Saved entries
^^^^
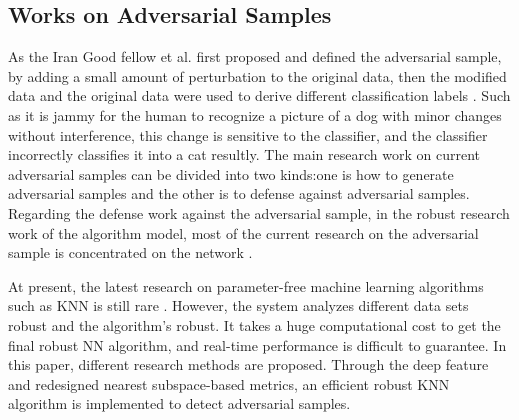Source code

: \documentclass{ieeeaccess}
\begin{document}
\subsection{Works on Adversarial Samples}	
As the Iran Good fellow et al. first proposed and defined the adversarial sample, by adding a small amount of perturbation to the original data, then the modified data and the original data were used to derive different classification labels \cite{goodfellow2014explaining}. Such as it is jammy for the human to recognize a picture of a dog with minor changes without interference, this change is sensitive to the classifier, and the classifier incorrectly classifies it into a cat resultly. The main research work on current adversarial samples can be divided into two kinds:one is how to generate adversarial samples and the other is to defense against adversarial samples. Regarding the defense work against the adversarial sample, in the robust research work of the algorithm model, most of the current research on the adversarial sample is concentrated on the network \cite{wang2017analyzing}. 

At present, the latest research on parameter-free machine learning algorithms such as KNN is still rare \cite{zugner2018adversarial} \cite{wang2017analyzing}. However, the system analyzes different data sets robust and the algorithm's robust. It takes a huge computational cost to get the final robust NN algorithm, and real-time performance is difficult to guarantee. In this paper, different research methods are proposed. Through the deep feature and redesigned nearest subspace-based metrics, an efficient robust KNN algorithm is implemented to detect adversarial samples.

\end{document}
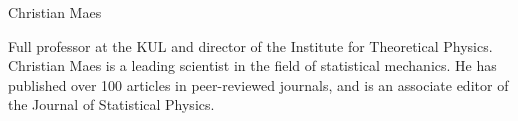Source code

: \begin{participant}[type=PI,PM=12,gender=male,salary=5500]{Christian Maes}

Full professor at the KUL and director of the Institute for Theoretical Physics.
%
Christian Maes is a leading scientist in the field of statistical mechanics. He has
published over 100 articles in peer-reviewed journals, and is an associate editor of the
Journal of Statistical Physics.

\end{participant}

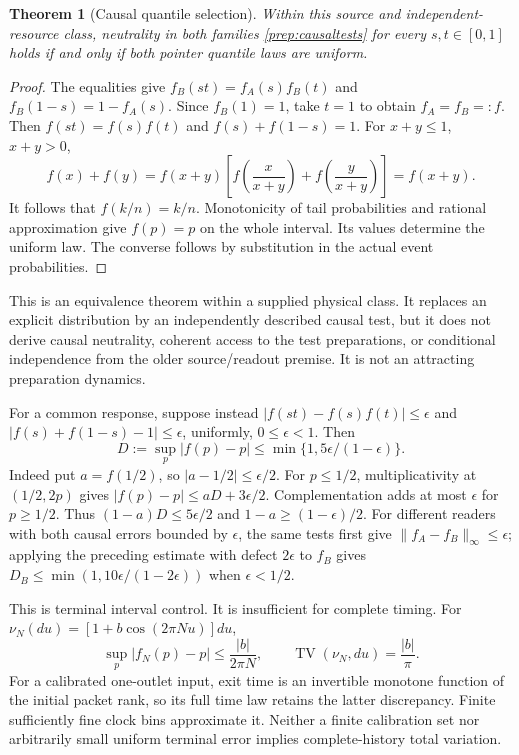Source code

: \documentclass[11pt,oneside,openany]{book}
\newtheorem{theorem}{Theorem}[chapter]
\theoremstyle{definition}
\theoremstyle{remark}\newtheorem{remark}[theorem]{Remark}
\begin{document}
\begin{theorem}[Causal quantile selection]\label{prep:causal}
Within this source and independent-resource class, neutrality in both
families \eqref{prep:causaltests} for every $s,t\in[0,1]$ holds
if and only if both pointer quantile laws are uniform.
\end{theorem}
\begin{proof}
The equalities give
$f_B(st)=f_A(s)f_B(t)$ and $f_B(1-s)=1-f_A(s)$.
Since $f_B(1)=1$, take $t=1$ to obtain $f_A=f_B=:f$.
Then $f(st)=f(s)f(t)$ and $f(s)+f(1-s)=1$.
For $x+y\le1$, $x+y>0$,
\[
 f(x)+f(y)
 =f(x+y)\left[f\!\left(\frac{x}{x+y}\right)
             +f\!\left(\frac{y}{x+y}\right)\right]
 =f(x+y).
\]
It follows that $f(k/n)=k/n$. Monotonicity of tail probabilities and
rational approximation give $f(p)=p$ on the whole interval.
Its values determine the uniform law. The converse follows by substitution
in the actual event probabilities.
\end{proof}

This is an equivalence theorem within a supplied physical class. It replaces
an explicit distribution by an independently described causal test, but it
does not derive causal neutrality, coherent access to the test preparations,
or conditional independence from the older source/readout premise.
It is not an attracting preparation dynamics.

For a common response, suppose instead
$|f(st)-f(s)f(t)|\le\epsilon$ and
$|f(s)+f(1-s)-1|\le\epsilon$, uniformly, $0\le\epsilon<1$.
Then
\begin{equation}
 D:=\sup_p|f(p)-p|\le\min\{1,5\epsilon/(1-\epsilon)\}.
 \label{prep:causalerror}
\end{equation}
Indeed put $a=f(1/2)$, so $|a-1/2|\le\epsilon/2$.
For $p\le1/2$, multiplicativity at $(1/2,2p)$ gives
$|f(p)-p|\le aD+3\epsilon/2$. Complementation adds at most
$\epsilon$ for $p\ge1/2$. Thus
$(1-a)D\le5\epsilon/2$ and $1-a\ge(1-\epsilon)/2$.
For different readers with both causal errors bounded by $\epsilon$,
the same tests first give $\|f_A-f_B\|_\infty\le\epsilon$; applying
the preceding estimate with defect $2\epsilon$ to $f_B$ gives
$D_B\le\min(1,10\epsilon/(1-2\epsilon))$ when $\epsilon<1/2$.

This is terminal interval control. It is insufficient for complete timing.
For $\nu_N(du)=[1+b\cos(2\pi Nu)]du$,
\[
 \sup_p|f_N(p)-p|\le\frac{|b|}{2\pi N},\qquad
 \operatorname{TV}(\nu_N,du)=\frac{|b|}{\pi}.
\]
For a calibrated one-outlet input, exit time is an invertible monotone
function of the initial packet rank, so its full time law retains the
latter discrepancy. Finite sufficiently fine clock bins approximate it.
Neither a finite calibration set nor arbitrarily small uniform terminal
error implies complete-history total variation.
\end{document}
^^^^
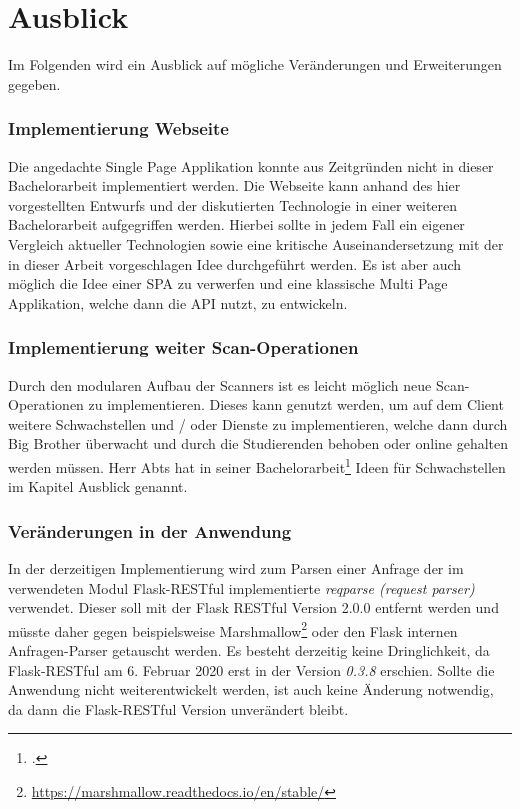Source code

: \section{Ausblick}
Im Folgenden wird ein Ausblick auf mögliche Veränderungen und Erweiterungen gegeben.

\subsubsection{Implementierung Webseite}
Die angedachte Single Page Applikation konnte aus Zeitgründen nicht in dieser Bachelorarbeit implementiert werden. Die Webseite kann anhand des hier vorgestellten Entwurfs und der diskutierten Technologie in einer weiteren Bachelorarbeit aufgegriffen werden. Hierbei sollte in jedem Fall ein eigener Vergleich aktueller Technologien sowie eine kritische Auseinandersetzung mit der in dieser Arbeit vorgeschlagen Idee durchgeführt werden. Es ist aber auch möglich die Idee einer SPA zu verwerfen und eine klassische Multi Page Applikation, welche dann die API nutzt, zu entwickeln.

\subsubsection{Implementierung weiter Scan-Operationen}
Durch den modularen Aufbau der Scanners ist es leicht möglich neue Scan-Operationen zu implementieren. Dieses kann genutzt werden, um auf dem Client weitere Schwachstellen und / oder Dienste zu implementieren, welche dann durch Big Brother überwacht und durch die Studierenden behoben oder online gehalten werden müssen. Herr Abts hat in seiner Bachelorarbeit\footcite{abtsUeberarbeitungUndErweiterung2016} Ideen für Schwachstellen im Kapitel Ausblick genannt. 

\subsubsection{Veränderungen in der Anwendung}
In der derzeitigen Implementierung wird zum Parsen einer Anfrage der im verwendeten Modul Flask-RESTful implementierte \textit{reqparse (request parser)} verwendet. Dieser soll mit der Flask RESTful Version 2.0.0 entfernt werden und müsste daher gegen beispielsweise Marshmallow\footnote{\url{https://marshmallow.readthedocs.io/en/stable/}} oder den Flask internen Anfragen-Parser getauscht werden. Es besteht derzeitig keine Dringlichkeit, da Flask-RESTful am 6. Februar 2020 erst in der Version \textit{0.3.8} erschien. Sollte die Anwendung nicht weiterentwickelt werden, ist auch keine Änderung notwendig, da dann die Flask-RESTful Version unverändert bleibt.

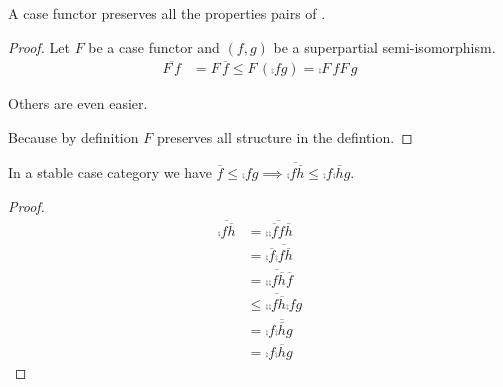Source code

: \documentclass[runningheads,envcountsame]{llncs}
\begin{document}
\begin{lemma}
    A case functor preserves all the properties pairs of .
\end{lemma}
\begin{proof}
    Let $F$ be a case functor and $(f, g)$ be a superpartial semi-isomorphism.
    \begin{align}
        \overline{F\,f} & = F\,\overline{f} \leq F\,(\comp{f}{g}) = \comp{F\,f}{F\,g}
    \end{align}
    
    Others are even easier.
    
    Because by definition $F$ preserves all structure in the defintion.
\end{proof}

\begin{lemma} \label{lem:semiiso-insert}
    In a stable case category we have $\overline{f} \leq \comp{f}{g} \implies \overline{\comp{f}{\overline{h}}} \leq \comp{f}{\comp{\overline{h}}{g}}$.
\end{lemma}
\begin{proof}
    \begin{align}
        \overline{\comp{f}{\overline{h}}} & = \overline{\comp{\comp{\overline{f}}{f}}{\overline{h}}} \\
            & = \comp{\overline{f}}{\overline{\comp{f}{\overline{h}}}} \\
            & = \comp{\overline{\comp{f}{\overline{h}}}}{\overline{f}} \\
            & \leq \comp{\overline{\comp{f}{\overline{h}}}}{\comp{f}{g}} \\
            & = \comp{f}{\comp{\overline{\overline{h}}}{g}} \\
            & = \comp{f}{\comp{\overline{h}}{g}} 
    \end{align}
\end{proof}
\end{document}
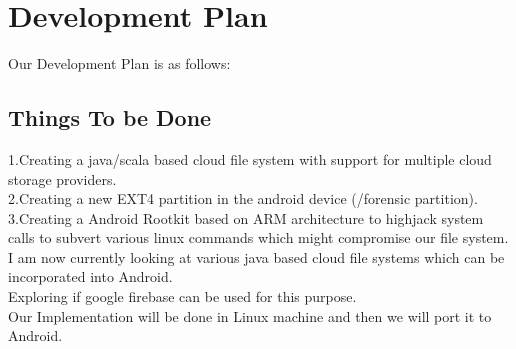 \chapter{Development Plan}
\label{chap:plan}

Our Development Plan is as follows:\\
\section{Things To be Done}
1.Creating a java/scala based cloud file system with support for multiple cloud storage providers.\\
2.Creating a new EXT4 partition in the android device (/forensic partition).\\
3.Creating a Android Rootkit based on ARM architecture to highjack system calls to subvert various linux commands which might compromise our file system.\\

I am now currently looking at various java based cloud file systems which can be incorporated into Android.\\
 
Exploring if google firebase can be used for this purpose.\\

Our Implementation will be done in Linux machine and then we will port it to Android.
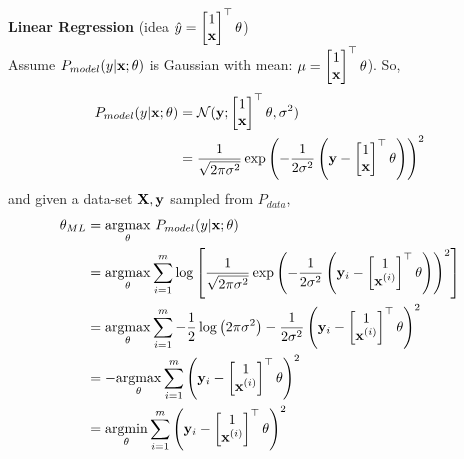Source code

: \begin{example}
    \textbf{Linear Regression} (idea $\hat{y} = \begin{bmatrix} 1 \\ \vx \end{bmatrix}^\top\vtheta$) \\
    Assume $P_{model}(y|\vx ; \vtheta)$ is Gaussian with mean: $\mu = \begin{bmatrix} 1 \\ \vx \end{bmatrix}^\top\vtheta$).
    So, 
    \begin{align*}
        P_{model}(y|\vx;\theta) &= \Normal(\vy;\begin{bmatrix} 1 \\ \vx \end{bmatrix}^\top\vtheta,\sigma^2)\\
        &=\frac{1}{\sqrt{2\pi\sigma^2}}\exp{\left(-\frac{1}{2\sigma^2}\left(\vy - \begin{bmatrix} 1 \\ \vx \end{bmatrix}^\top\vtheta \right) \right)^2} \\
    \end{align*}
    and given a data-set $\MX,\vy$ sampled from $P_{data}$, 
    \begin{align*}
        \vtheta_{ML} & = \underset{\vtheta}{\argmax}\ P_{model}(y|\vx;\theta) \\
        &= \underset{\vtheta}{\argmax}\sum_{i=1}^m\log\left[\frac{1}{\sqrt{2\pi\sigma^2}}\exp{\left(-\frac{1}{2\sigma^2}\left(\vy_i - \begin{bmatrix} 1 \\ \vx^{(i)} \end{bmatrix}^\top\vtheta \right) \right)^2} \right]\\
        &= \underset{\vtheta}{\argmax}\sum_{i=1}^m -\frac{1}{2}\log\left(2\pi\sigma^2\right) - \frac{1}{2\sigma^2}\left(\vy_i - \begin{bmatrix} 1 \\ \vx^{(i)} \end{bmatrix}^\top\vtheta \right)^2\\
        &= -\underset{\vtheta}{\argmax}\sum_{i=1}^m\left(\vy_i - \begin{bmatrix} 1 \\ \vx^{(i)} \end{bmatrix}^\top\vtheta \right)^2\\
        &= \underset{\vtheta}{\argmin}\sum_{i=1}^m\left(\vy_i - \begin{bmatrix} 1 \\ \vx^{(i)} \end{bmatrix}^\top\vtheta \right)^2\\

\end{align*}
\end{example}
^^^^
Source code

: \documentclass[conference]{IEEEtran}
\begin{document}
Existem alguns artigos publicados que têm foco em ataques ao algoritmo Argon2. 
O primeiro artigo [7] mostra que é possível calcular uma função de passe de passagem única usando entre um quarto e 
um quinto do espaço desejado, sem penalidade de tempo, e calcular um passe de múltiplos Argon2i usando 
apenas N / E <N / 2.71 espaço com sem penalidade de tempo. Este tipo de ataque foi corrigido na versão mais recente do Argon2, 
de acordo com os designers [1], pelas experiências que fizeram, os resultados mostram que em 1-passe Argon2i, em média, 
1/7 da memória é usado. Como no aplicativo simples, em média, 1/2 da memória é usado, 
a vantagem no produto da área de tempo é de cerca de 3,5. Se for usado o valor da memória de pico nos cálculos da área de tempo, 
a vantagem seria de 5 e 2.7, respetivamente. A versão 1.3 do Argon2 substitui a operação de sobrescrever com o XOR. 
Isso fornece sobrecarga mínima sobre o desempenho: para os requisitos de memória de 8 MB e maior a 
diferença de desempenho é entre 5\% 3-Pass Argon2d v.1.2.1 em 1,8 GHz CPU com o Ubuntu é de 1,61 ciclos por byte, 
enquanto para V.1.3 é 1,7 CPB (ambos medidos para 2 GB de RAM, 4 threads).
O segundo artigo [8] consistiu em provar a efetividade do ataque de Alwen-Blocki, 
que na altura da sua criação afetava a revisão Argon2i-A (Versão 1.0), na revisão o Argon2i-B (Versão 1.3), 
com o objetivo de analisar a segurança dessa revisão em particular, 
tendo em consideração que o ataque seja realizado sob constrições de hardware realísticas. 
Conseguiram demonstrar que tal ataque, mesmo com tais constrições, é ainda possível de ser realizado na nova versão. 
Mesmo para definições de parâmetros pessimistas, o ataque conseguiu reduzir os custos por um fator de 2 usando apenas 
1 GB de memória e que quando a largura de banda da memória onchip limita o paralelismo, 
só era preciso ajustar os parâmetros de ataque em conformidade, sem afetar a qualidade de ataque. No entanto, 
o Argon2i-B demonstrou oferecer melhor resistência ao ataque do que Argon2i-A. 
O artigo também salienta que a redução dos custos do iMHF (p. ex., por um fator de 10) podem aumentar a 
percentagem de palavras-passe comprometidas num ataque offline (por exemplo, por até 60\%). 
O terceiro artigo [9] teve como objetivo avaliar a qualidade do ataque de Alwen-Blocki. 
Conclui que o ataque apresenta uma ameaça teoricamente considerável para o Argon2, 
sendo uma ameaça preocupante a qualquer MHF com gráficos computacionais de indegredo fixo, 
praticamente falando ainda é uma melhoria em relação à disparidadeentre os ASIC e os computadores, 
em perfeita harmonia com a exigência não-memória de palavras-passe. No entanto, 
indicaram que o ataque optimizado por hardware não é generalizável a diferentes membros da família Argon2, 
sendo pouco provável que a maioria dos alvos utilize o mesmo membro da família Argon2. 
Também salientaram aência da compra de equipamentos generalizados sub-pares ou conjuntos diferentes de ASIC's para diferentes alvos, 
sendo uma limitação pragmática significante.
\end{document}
^^^^
**PROBLEM STATEMENT**
Check each line of the records above, and copy those that hold the word "qualidade".

**EXPECTED ANSWER**
só era preciso ajustar os parâmetros de ataque em conformidade, sem afetar a qualidade de ataque. No entanto, 
O terceiro artigo [9] teve como objetivo avaliar a qualidade do ataque de Alwen-Blocki. 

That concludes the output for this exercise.